The fact that Prime Minister Malcolm Turnbull and other ministers had to be dragged kicking and screaming to even admit they were wrong to resist the growing pressure for a royal commission — pushed by the Greens and by Labor — underlines the fact that the Coalition government is operating a “protection racket” for the four big banks.

Chifley’s nationalisation plan

The proposal to nationalise the banking industry goes back to the Ben Chifley Labor government (1945–49). In March 1945, while World War II was still raging, the then John Curtin Labor government introduced legislation to continue the wartime controls on the private banks and consolidate the Commonwealth Bank’s role as a central bank.

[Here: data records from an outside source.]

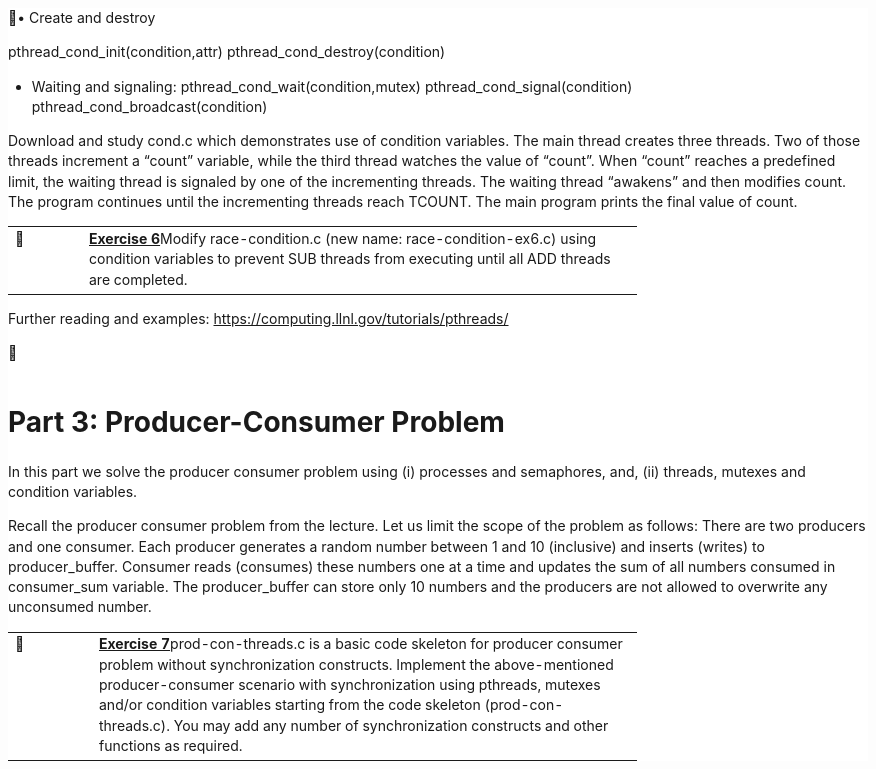 • Create and destroy

pthread_cond_init(condition,attr) pthread_cond_destroy(condition)

<ul>

 <li>Waiting and signaling: pthread_cond_wait(condition,mutex) pthread_cond_signal(condition) pthread_cond_broadcast(condition)</li>

</ul>

Download and study cond.c which demonstrates use of condition variables. The main thread creates three threads. Two of those threads increment a “count” variable, while the third thread watches the value of “count”. When “count” reaches a predefined limit, the waiting thread is signaled by one of the incrementing threads. The waiting thread “awakens” and then modifies count. The program continues until the incrementing threads reach TCOUNT. The main program prints the final value of count.

<table width="601">

 <tbody>

  <tr>

   <td width="60"></td>

   <td width="541"><strong><u>Exercise 6</u></strong>Modify race-condition.c (new name: race-condition-ex6.c) using condition variables to prevent SUB threads from executing until all ADD threads are completed.</td>

  </tr>

 </tbody>

</table>

Further reading and examples: <a href="https://computing.llnl.gov/tutorials/pthreads/">https://computing.llnl.gov/tutorials/pthreads/</a>



<h1>Part 3: Producer-Consumer Problem</h1>

In this part we solve the producer consumer problem using (i) processes and semaphores, and, (ii) threads, mutexes and condition variables.

Recall the producer consumer problem from the lecture. Let us limit the scope of the problem as follows: There are two producers and one consumer. Each producer generates a random number between 1 and 10 (inclusive) and inserts (writes) to producer_buffer. Consumer reads (consumes) these numbers one at a time and updates the sum of all numbers consumed in consumer_sum variable. The producer_buffer can store only 10 numbers and the producers are not allowed to overwrite any unconsumed number.

<table width="601">

 <tbody>

  <tr>

   <td width="70"></td>

   <td width="531"><strong><u>Exercise 7</u></strong>prod-con-threads.c is a basic code skeleton for producer consumer problem without synchronization constructs. Implement the above-mentioned producer-consumer scenario with synchronization using pthreads, mutexes and/or condition variables starting from the code skeleton (prod-con-threads.c). You may add any number of synchronization constructs and other functions as required.</td>
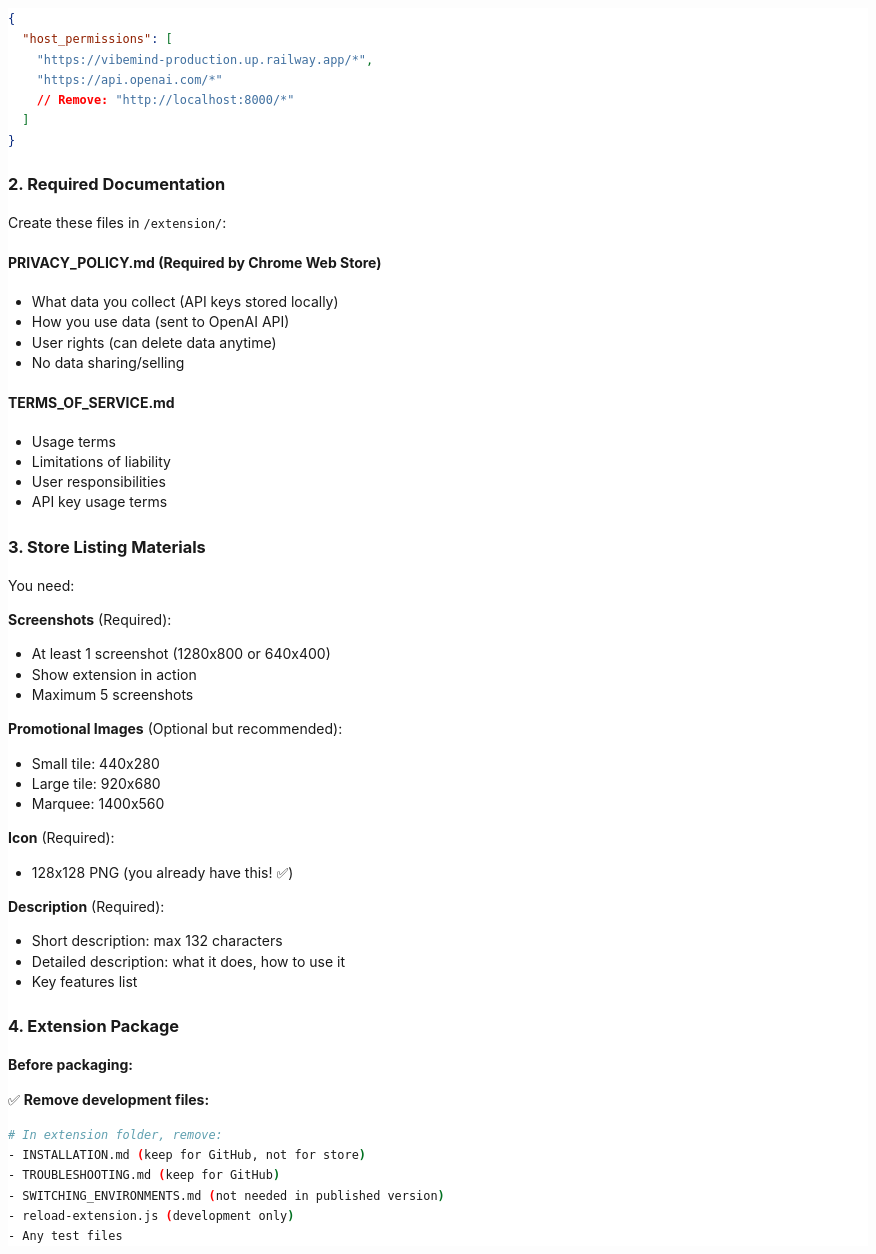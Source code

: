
 ```json
{
  "host_permissions": [
    "https://vibemind-production.up.railway.app/*",
    "https://api.openai.com/*"
    // Remove: "http://localhost:8000/*"
  ]
}
```

### 2. **Required Documentation**

Create these files in `/extension/`:

#### **PRIVACY_POLICY.md** (Required by Chrome Web Store)
- What data you collect (API keys stored locally)
- How you use data (sent to OpenAI API)
- User rights (can delete data anytime)
- No data sharing/selling

#### **TERMS_OF_SERVICE.md**
- Usage terms
- Limitations of liability
- User responsibilities
- API key usage terms

### 3. **Store Listing Materials**

You need:

**Screenshots** (Required):
- At least 1 screenshot (1280x800 or 640x400)
- Show extension in action
- Maximum 5 screenshots

**Promotional Images** (Optional but recommended):
- Small tile: 440x280
- Large tile: 920x680
- Marquee: 1400x560

**Icon** (Required):
- 128x128 PNG (you already have this! ✅)

**Description** (Required):
- Short description: max 132 characters
- Detailed description: what it does, how to use it
- Key features list

### 4. **Extension Package**

**Before packaging:**

✅ **Remove development files:**
```bash
# In extension folder, remove:
- INSTALLATION.md (keep for GitHub, not for store)
- TROUBLESHOOTING.md (keep for GitHub)
- SWITCHING_ENVIRONMENTS.md (not needed in published version)
- reload-extension.js (development only)
- Any test files
```
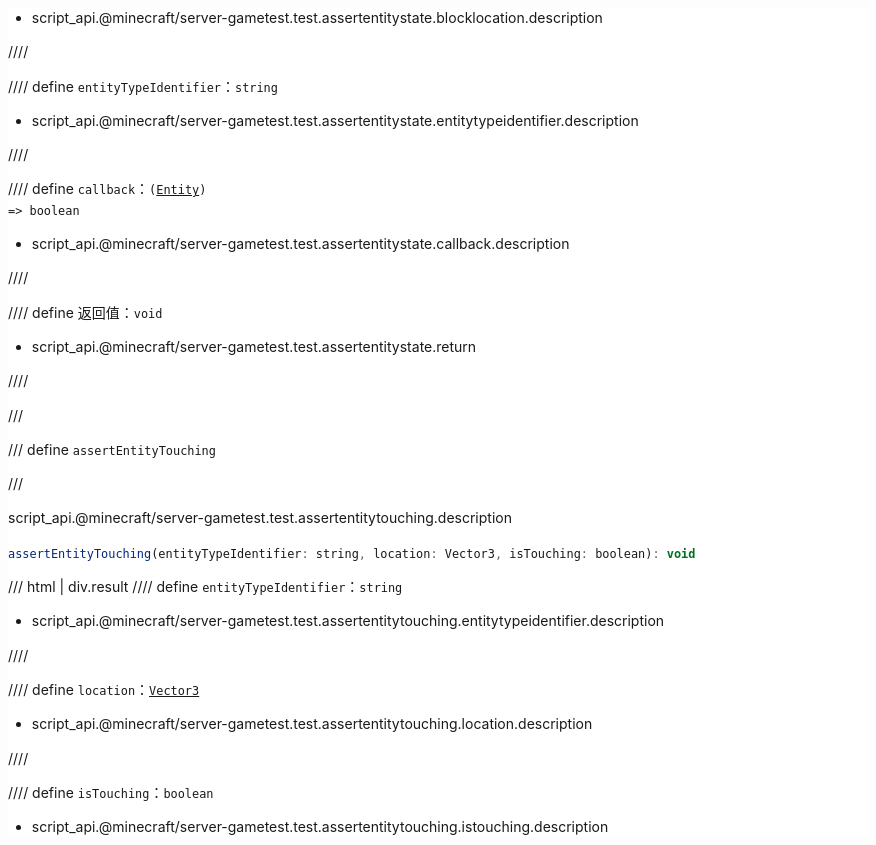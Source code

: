 - script_api.@minecraft/server-gametest.test.assertentitystate.blocklocation.description


////

//// define
`entityTypeIdentifier`：`string`

- script_api.@minecraft/server-gametest.test.assertentitystate.entitytypeidentifier.description


////

//// define
`callback`：<code>(<a href="../../../server/1.8.0/entity/">Entity</a>) =&gt; boolean</code>

- script_api.@minecraft/server-gametest.test.assertentitystate.callback.description


////

//// define
返回值：`void`

- script_api.@minecraft/server-gametest.test.assertentitystate.return


////

///


/// define
`assertEntityTouching`


///

script_api.@minecraft/server-gametest.test.assertentitytouching.description

```js
assertEntityTouching(entityTypeIdentifier: string, location: Vector3, isTouching: boolean): void
```

/// html | div.result
//// define
`entityTypeIdentifier`：`string`

- script_api.@minecraft/server-gametest.test.assertentitytouching.entitytypeidentifier.description


////

//// define
`location`：[`Vector3`](../../server/1.8.0/vector3.md)

- script_api.@minecraft/server-gametest.test.assertentitytouching.location.description


////

//// define
`isTouching`：`boolean`

- script_api.@minecraft/server-gametest.test.assertentitytouching.istouching.description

Chifley, who was then Treasurer, explained that the legislation was “based on the conviction that the government must accept responsibility for the economic condition of the nation ... The government has decided to assume the powers which are necessary over banking policy to assist it in maintaining national economic health and prosperity.”

After Curtin died, Chifley became Prime Minister. Labor was re-elected in 1946 and the following year Chifley’s Cabinet authorised preparation of legislation “for the nationalisation of banking other than state banks, with proper protection for shareholders, depositors, borrowers and staff of private banks”.

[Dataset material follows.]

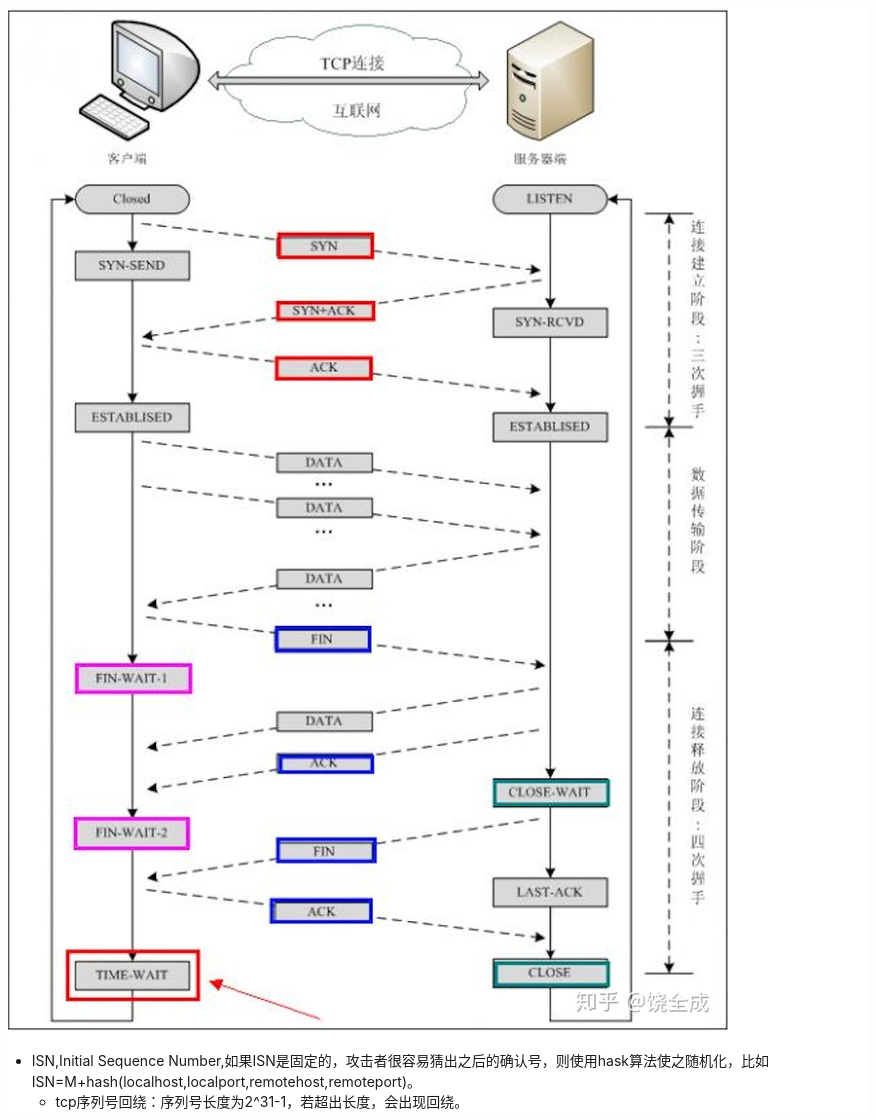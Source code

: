   ![](images/tcpip.jpg)
* ISN,Initial Sequence Number,如果ISN是固定的，攻击者很容易猜出之后的确认号，则使用hask算法使之随机化，比如ISN=M+hash(localhost,localport,remotehost,remoteport)。
  * tcp序列号回绕：序列号长度为2^31-1，若超出长度，会出现回绕。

All hell broke loose, with the Liberal Party, then led by Robert Menzies, saying this opened up “a second battle for Australia”. Accusations flew that Chifley was moving towards a “Communist dictatorship”.

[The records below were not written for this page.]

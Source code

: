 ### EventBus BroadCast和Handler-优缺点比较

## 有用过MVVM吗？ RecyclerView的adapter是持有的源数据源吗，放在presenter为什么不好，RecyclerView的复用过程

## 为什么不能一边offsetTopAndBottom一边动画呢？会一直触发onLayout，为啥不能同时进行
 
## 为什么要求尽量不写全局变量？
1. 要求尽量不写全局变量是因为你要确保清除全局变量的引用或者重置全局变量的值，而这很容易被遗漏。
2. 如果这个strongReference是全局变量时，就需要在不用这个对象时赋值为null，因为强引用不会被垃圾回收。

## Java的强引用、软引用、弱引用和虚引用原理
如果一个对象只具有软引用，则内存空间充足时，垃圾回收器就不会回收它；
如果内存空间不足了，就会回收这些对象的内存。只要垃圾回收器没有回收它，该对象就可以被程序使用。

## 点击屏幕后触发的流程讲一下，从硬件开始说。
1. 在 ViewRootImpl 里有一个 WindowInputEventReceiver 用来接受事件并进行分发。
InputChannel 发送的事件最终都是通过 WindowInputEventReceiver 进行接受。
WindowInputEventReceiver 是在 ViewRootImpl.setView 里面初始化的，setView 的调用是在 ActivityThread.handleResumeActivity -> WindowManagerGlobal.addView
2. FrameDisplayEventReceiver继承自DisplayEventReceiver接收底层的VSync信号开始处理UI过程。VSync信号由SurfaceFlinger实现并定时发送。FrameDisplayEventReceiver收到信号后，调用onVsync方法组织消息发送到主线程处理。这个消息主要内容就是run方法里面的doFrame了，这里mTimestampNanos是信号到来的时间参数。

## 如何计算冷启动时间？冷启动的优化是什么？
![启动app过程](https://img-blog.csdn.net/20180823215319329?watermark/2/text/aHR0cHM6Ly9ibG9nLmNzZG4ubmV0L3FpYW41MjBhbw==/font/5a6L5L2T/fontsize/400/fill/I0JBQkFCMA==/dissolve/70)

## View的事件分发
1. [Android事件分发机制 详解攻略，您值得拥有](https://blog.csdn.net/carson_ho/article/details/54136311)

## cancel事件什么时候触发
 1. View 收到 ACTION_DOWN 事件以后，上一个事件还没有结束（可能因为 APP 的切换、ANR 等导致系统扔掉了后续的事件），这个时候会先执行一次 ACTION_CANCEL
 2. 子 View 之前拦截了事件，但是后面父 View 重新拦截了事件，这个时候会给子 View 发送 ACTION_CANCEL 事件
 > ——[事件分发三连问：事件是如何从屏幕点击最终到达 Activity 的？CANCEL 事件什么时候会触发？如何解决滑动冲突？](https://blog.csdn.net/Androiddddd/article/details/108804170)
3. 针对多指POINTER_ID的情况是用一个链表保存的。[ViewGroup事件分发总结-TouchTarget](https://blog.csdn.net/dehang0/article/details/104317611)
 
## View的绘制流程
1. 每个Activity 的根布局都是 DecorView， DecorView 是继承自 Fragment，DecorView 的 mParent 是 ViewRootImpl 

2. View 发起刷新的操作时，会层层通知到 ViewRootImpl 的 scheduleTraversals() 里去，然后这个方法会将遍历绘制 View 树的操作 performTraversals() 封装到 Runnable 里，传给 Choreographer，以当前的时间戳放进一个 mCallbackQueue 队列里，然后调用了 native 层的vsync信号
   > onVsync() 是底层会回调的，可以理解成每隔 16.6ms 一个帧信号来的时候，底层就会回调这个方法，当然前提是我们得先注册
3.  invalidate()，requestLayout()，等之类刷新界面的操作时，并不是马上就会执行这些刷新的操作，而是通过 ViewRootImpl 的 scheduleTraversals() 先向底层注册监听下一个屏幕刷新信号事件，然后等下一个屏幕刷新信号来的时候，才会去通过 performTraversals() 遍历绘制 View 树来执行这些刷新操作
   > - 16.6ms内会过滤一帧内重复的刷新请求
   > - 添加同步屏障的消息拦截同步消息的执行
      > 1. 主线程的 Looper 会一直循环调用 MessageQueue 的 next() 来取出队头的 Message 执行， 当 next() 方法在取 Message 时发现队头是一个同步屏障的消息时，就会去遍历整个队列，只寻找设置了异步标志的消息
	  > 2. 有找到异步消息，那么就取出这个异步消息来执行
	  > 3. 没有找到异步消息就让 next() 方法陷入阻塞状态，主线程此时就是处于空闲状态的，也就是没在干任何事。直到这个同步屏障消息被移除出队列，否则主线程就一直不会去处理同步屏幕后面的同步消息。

A legal challenge by the private banks to the nationalisation legislation in the High Court was successful in 1948, with the law ruled unconstitutional. The Chifley government was defeated in the 1949 election, primarily due to the escalating Cold War atmosphere, but the campaign against bank nationalisation played its part.

The defeat of Chifley’s bank nationalisation plan put the issue into the too-hard basket for more than half a century. We need to look at it again — especially in light of the public anger against the Big Four private banks.

Hawke-Keating sale of the CBA

One of the worst actions of the Bob Hawke-Paul Keating Labor government was the privatisation of the Commonwealth Bank (CBA). The sell off was carried out in three stages from 1991, and was completed by the John Howard Coalition government in 1997.

The sale of the CBA netted the federal government just $7.8 billion. This compares to a CBA profit for 2017 alone of almost $10 billion.

The sell off was an unmitigated disaster, not only because the public lost out so badly on the deal financially, but because it opened the way for the Big Four-dominated private banking oligopoly today.

If the CBA had remained public, its huge assets could be utilised to provide low-interest home loans for the community, and fund all the other important public infrastructure needs.

Moreover, a public CBA — under democratic management — could be used to avoid the crimes and malpractices that are so widespread today. It could be the springboard to extend the public banking sector.

In the meantime, one transitional measure could be the establishment of a new People’s Bank, as Greens leader Richard Di Natale recently proposed, although in a modified form. One model could be the KiwiBank in New Zealand, which operates publically through the New Zealand Post Office network.

A new People's Bank could be a stepping stone toward the re-establishment of a substantial public banking sector. While it would initially lack the resources of the CBA, this could be built up via a levy from the Big Four, for example, and other government-backed sources.

“Whatever the initial steps,” Price said, “the challenge today is to launch a major campaign to re-establish a substantial public banking system.

“The first step is to begin a widespread discussion about the need for a nationalised banking system and to propose a path for achieving it.”